There were muted cries of protests, but I raised my hand to stifle them.
"But don't fool yourselves," I continued. "Yes, big. Yes, powerful. But in this world, if you're not growing, you're shrinking. I for one am not going to let this company shrink."
"Ambitious," said the head of PR, with her crimson lips curled in a smirk even as her eyes disclosed that she was somewhat uncomfortable. "And what exactly do you have in mind, Mr. Steele?"
"That's what this meeting is for," I answered while I again took my seat. "I want ideas. Suggestions. How do we take Steele Enterprises from a powerhouse into an empire?"
The room went dead still. They weren't used to this--me asking for opinions. The old Simon Steele is a micromanaging tyrant, dictating every decision and punishing dissent. This new Simon Steele? He--me--was an unknown quantity.
The CFO spoke. "Here's what I think. We could expand our logistics branch. We already have a tightly knit distribution net, so more expansion would mean new sources of revenue for us."
"Solid. What else?"
The head of PR leaned forward. "We've been tiptoeing into tech development. Why not leap? AI, robotics, even defense contracts. It pays and it positions us as forward thinkers."
"Interesting," I said, tapping my fingers rhythmically like in some 80s fast-food commercial. "And?"
The director of R&D, cleared his throat. "We've got, uh, unconventional projects lined up. Things lurking in the not-so-moral shadows. We could score big with them."
I raised an eyebrow. "Unconventional, huh?"

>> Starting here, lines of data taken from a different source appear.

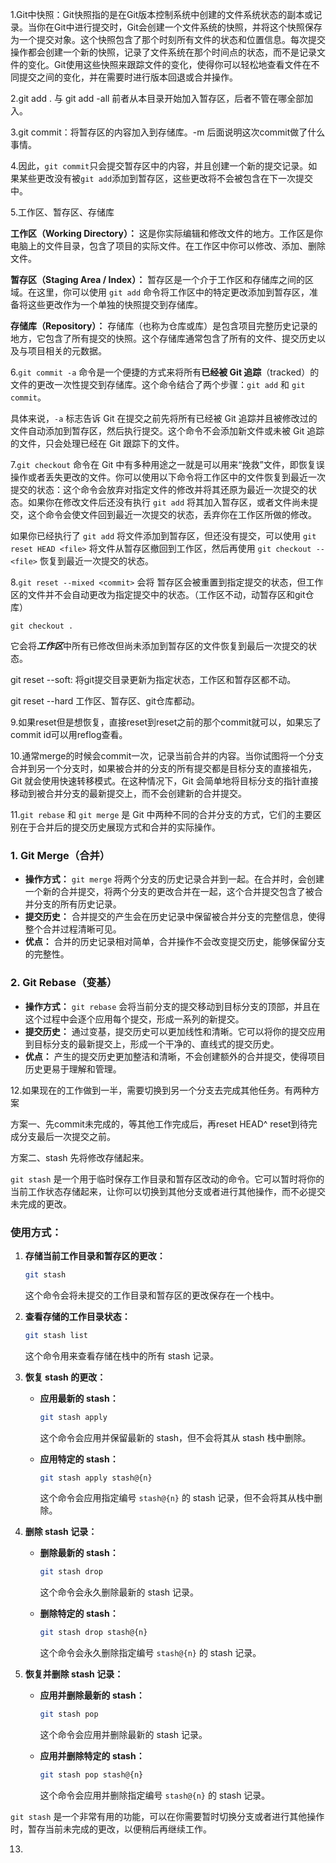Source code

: 1.Git中快照：Git快照指的是在Git版本控制系统中创建的文件系统状态的副本或记录。当你在Git中进行提交时，Git会创建一个文件系统的快照，并将这个快照保存为一个提交对象。这个快照包含了那个时刻所有文件的状态和位置信息。每次提交操作都会创建一个新的快照，记录了文件系统在那个时间点的状态，而不是记录文件的变化。Git使用这些快照来跟踪文件的变化，使得你可以轻松地查看文件在不同提交之间的变化，并在需要时进行版本回退或合并操作。

2.git add . 与 git add -all 前者从本目录开始加入暂存区，后者不管在哪全部加入。

3.git commit：将暂存区的内容加入到存储库。-m 后面说明这次commit做了什么事情。

4.因此，`git commit`只会提交暂存区中的内容，并且创建一个新的提交记录。如果某些更改没有被`git add`添加到暂存区，这些更改将不会被包含在下一次提交中。

5.工作区、暂存区、存储库

**工作区（Working Directory）：** 这是你实际编辑和修改文件的地方。工作区是你电脑上的文件目录，包含了项目的实际文件。在工作区中你可以修改、添加、删除文件。

**暂存区（Staging Area / Index）：** 暂存区是一个介于工作区和存储库之间的区域。在这里，你可以使用 `git add` 命令将工作区中的特定更改添加到暂存区，准备将这些更改作为一个单独的快照提交到存储库。

**存储库（Repository）：** 存储库（也称为仓库或库）是包含项目完整历史记录的地方，它包含了所有提交的快照。这个存储库通常包含了所有的文件、提交历史以及与项目相关的元数据。

6.`git commit -a` 命令是一个便捷的方式来将所有**已经被 Git 追踪**（tracked）的文件的更改一次性提交到存储库。这个命令结合了两个步骤：`git add` 和 `git commit`。

具体来说，`-a` 标志告诉 Git 在提交之前先将所有已经被 Git 追踪并且被修改过的文件自动添加到暂存区，然后执行提交。这个命令不会添加新文件或未被 Git 追踪的文件，只会处理已经在 Git 跟踪下的文件。

7.`git checkout` 命令在 Git 中有多种用途之一就是可以用来“挽救”文件，即恢复误操作或者丢失更改的文件。你可以使用以下命令将工作区中的文件恢复到最近一次提交的状态：这个命令会放弃对指定文件的修改并将其还原为最近一次提交的状态。如果你在修改文件后还没有执行 `git add` 将其加入暂存区，或者文件尚未提交，这个命令会使文件回到最近一次提交的状态，丢弃你在工作区所做的修改。

如果你已经执行了 `git add` 将文件添加到暂存区，但还没有提交，可以使用 `git reset HEAD <file>` 将文件从暂存区撤回到工作区，然后再使用 `git checkout -- <file>` 恢复到最近一次提交的状态。

8.`git reset --mixed <commit>` 会将 暂存区会被重置到指定提交的状态，但工作区的文件并不会自动更改为指定提交中的状态。（工作区不动，动暂存区和git仓库）

```
git checkout .
```

它会将***工作区***中所有已修改但尚未添加到暂存区的文件恢复到最后一次提交的状态。

git reset --soft: 将git提交目录更新为指定状态，工作区和暂存区都不动。 

git reset --hard 工作区、暂存区、git仓库都动。

9.如果reset但是想恢复，直接reset到reset之前的那个commit就可以，如果忘了commit id可以用reflog查看。

10.通常merge的时候会commit一次，记录当前合并的内容。当你试图将一个分支合并到另一个分支时，如果被合并的分支的所有提交都是目标分支的直接祖先，Git 就会使用快速转移模式。在这种情况下，Git 会简单地将目标分支的指针直接移动到被合并分支的最新提交上，而不会创建新的合并提交。

11.`git rebase` 和 `git merge` 是 Git 中两种不同的合并分支的方式，它们的主要区别在于合并后的提交历史展现方式和合并的实际操作。

### 1. Git Merge（合并）

- **操作方式：** `git merge` 将两个分支的历史记录合并到一起。在合并时，会创建一个新的合并提交，将两个分支的更改合并在一起，这个合并提交包含了被合并分支的所有历史记录。
- **提交历史：** 合并提交的产生会在历史记录中保留被合并分支的完整信息，使得整个合并过程清晰可见。
- **优点：** 合并的历史记录相对简单，合并操作不会改变提交历史，能够保留分支的完整性。

### 2. Git Rebase（变基）

- **操作方式：** `git rebase` 会将当前分支的提交移动到目标分支的顶部，并且在这个过程中会逐个应用每个提交，形成一系列的新提交。
- **提交历史：** 通过变基，提交历史可以更加线性和清晰。它可以将你的提交应用到目标分支的最新提交上，形成一个干净的、直线式的提交历史。
- **优点：** 产生的提交历史更加整洁和清晰，不会创建额外的合并提交，使得项目历史更易于理解和管理。

12.如果现在的工作做到一半，需要切换到另一个分支去完成其他任务。有两种方案

方案一、先commit未完成的，等其他工作完成后，再reset HEAD^ reset到待完成分支最后一次提交之前。

方案二、stash 先将修改存储起来。

`git stash` 是一个用于临时保存工作目录和暂存区改动的命令。它可以暂时将你的当前工作状态存储起来，让你可以切换到其他分支或者进行其他操作，而不必提交未完成的更改。

### 使用方式：

1. **存储当前工作目录和暂存区的更改：**

   ```bash
   git stash
   ```

   这个命令会将未提交的工作目录和暂存区的更改保存在一个栈中。

2. **查看存储的工作目录状态：**

   ```bash
   git stash list
   ```

   这个命令用来查看存储在栈中的所有 stash 记录。

3. **恢复 stash 的更改：**

   - **应用最新的 stash：**

     ```bash
     git stash apply
     ```

     这个命令会应用并保留最新的 stash，但不会将其从 stash 栈中删除。

   - **应用特定的 stash：**

     ```bash
     git stash apply stash@{n}
     ```

     这个命令会应用指定编号 `stash@{n}` 的 stash 记录，但不会将其从栈中删除。

4. **删除 stash 记录：**

   - **删除最新的 stash：**

     ```bash
     git stash drop
     ```

     这个命令会永久删除最新的 stash 记录。

   - **删除特定的 stash：**

     ```bash
     git stash drop stash@{n}
     ```

     这个命令会永久删除指定编号 `stash@{n}` 的 stash 记录。

5. **恢复并删除 stash 记录：**

   - **应用并删除最新的 stash：**

     ```bash
     git stash pop
     ```

     这个命令会应用并删除最新的 stash 记录。

   - **应用并删除特定的 stash：**

     ```bash
     git stash pop stash@{n}
     ```

     这个命令会应用并删除指定编号 `stash@{n}` 的 stash 记录。

`git stash` 是一个非常有用的功能，可以在你需要暂时切换分支或者进行其他操作时，暂存当前未完成的更改，以便稍后再继续工作。

13.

He hesitated, looking shifty. "You know… weapons. Things we don't talk about."
Another silence. Nobody wanted to say out loud what was obvious.
I let the silence go on for a while longer, watching them. These folks weren't keen on being innovators or visionaries; like they were feeling the urge to set foot on something good. They were crooks, honest and all, and not even charming. But one thing did hold a little water: this company was great in the shadows.
"Good ideas," I said, finally breaking the tension. "But here's the deal. We stick to what we know-how-logistics, tech, and, yes, the unconventional! But we're not merely blowing up. We're going big here-with great courage. For example-on a global scale."
They nodded, though to varying degrees. A few seemed eager.
"And one last thing," My voice hardened. "We're cleaning the filthy acts. I don't care what else happens behind the scenes, but Steele Enterprises has to be seen as an honest-to-goodness force. Nothing breaking news, and no scandals from here on out. Understood?"
It drew murmurs in agreement. They knew what the game was-hide the filth, let the funds flow.
When they moved into the boring routine stuff—the finances, supply chain talks, quarterly projections-I just sank into my chair and let their words wash over me, pitching in when it was necessary. This company was scummy to the core, but that didn't bother me. It wasn't about morals or redemption—it was about power. To me, Steele Enterprises was a means to an end, a tool I could use to build myself into something great.